Starting families: Happy Adoption Day

Twenty-three years ago today, (Sept. 19, 1997), 11 families from New England, New York and Florida were in a hotel in Hefei, China waiting for a chance of a lifetime: to become parents. We were all anxious as we contemplated starting our families by adopting girls ranging in age from 14 to 16 months.

Now, those toddlers are all grown up, college graduates and working in various fields; they’ve all done well and have made their parents extremely proud.
On the occasion of the 23rd anniversary of those girls’ Adoption Day, I’d like to share this column that I wrote for my daughter --- and for all of her “sisters” --- on March 15, 2017. It was published in The Sun Chronicle of Attleboro:

The March 2017 column follows:

Twenty years ago, we got together in our “free” time over about two weeks in China to give the girls play dates.
Twenty years later, the girls are in college and will graduate with the Class of 2018.
In the years in between, the toddlers who became our daughters on Sept. 19, 1997 in Hefei, China, enjoyed seeing each other during regular reunions. Now, they keep up with each other on Facebook, and the get-togethers are as much for the parents as for the young women they’ve become.
In fact, at a recent gathering that many of the members of our original adoption group had in Sturbridge, only one of the four girls who attended was a member of our adoption group; the three others were younger siblings. Her “Shen cousins,” so named for the Chinese name that all were given while in the orphanage, were at college. That made their parents feel older, because the girls who had play dates in China will be turning 21 later this year.
That made this latest reunion for the parents, who after two decades, could enjoy each other as friends forever bonded thanks to adopting our girls at a time when international adoption still wasn’t quite so popular or routine as it eventually became.
China was just starting to become an industrial giant, and there was plenty of smog in the girls’ home city.

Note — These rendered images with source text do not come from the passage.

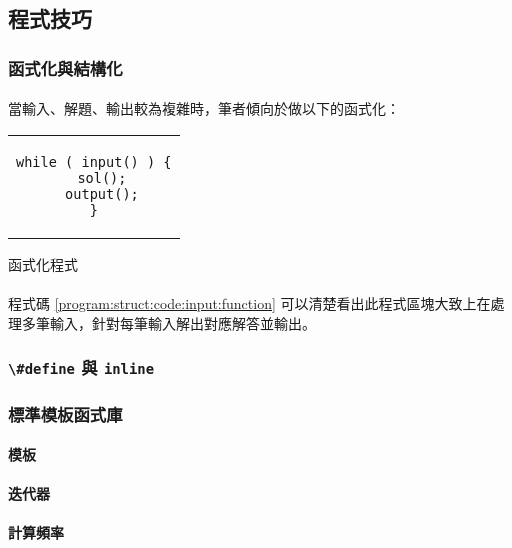 \documentclass[12pt,a4paper,oneside]{article}
\begin{document}
\begin{CJK}{UTF8}{bkai}
\subsection{程式技巧}

\subsubsection{函式化與結構化}

\paragraph{}當輸入、解題、輸出較為複雜時，筆者傾向於做以下的函式化：

\begin{code}[h!]
\centering
\begin{tabular}{c}
\begin{lstlisting}
while ( input() ) {
  sol();
  output();
}
\end{lstlisting}
\end{tabular}
\caption{函式化程式}
\label{program:struct:code:input:function}
\end{code}

\paragraph{}程式碼 \ref{program:struct:code:input:function} 可以清楚看出此程式區塊大致上在處理多筆輸入，針對每筆輸入解出對應解答並輸出。

\subsubsection{\lstinline!\#define! 與 \lstinline!inline!}

\subsubsection{標準模板函式庫}

\paragraph{模板}

\paragraph{迭代器}

\paragraph{計算頻率}


\end{CJK}
\end{document}
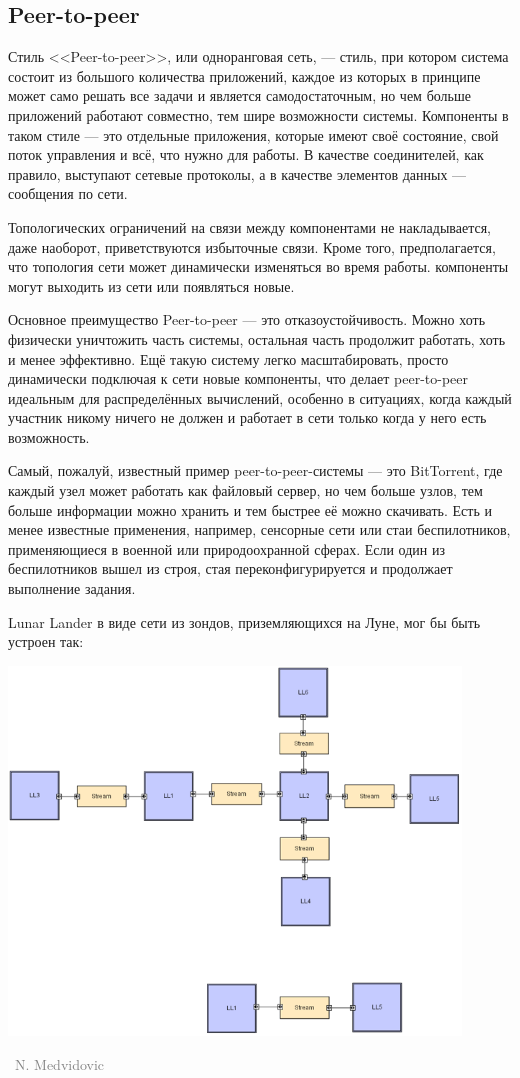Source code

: \documentclass[a5paper]{article}
\newcommand{\attribution}[1] {
    \vspace{-4mm}\begin{flushright}\begin{scriptsize}\textcolor{gray}
    {\textcopyright\, #1}\end{scriptsize}\end{flushright}
}
\begin{document}
\subsection{Peer-to-peer}

Стиль <<Peer-to-peer>>, или одноранговая сеть, --- стиль, при котором система состоит из большого количества приложений, каждое из которых в принципе может само решать все задачи и является самодостаточным, но чем больше приложений работают совместно, тем шире возможности системы. Компоненты в таком стиле --- это отдельные приложения, которые имеют своё состояние, свой поток управления и всё, что нужно для работы. В качестве соединителей, как правило, выступают сетевые протоколы, а в качестве элементов данных --- сообщения по сети. 

Топологических ограничений на связи между компонентами не накладывается, даже наоборот, приветствуются избыточные связи. Кроме того, предполагается, что топология сети может динамически изменяться во время работы. компоненты могут выходить из сети или появляться новые.

Основное преимущество Peer-to-peer --- это отказоустойчивость. Можно хоть физически уничтожить часть системы, остальная часть продолжит работать, хоть и менее эффективно. Ещё такую систему легко масштабировать, просто динамически подключая к сети новые компоненты, что делает peer-to-peer идеальным для распределённых вычислений, особенно в ситуациях, когда каждый участник никому ничего не должен и работает в сети только когда у него есть возможность.

Самый, пожалуй, известный пример peer-to-peer-системы --- это BitTorrent, где каждый узел может работать как файловый сервер, но чем больше узлов, тем больше информации можно хранить и тем быстрее её можно скачивать. Есть и менее известные применения, например, сенсорные сети или стаи беспилотников, применяющиеся в военной или природоохранной сферах. Если один из беспилотников вышел из строя, стая переконфигурируется и продолжает выполнение задания.

Lunar Lander в виде сети из зондов, приземляющихся на Луне, мог бы быть устроен так:

\begin{center}
    \includegraphics[width=0.9\textwidth]{peerToPeerLL.png}
    \attribution{N. Medvidovic}
\end{center}
\end{document}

My white Boston Marathon cap that I’d jog in would turn a dark gray. We were told to take plenty of toilet paper along with the snacks and formula for the girls, who were between 13 and 17 months.
Many of us first met in Hong Kong, where a flight to the girls’ home city awaited. When we landed, we boarded a bus to the hotel and were told that the adoption would be pushed back one day to Friday. No one was disappointed; the chance to rest for one more day was a gift from heaven, because we were as nervous as all first-time parents. The reality that we would be handed a life to take care of for the rest of our lives was pretty powerful – enough to make sleep rare that final night without a daughter.
The handover the next day went as smooth as possible for us; the snacks had come in handy, but the girls seemed to adapt to their new surroundings; the growing pains would come later, and fathers and mothers walking the hotel halls with their kids became a common sight.
The two weeks breezed by in China, and before we knew it, we were back in the States. I’ll never forget how animated my daughter, Ari, was when got into the car ride at the airport; sensing the excitement, she clapped her hands, as if to say: “Get me home already.”
We quickly became your typical parents, and got involved in our own communities and activities. But each year, the group – which included families from New York, Rhode Island and Florida as well as Massachusetts – would hold a reunion, something that we remarkably did every year through 2012, when we had many of the people over on a glorious, sunny July Sunday afternoon.
Reunions then became scarce; with the girls in high school they kept in touch online, but getting together was hard. Some of the girls graciously came to Ari’s high school graduation party in 2014, but it had been a while since the parents had gotten together.
That made our leisurely dinner at Sturbridge’s Publick House all the more delightful. We talked, we dined, we reminisced, we laughed. We had a grand time, and at one point, I turned to one of the mothers and said, “Janis, we’ve done good.”
Grammarians will no doubt scold me, because I should have said “we’ve done well,” but my point was this: Our perseverance and our tenacity 20 years ago led to our adopting girls whose lives would have been much different had they never left China.
We worked, we loved, we cried, we prayed – and we raised some amazing young women who will be turning 21.
We did very well, indeed.



Comments

  1. What a wonderful anniversary to celebrate with your two remarkable young women! Congrats!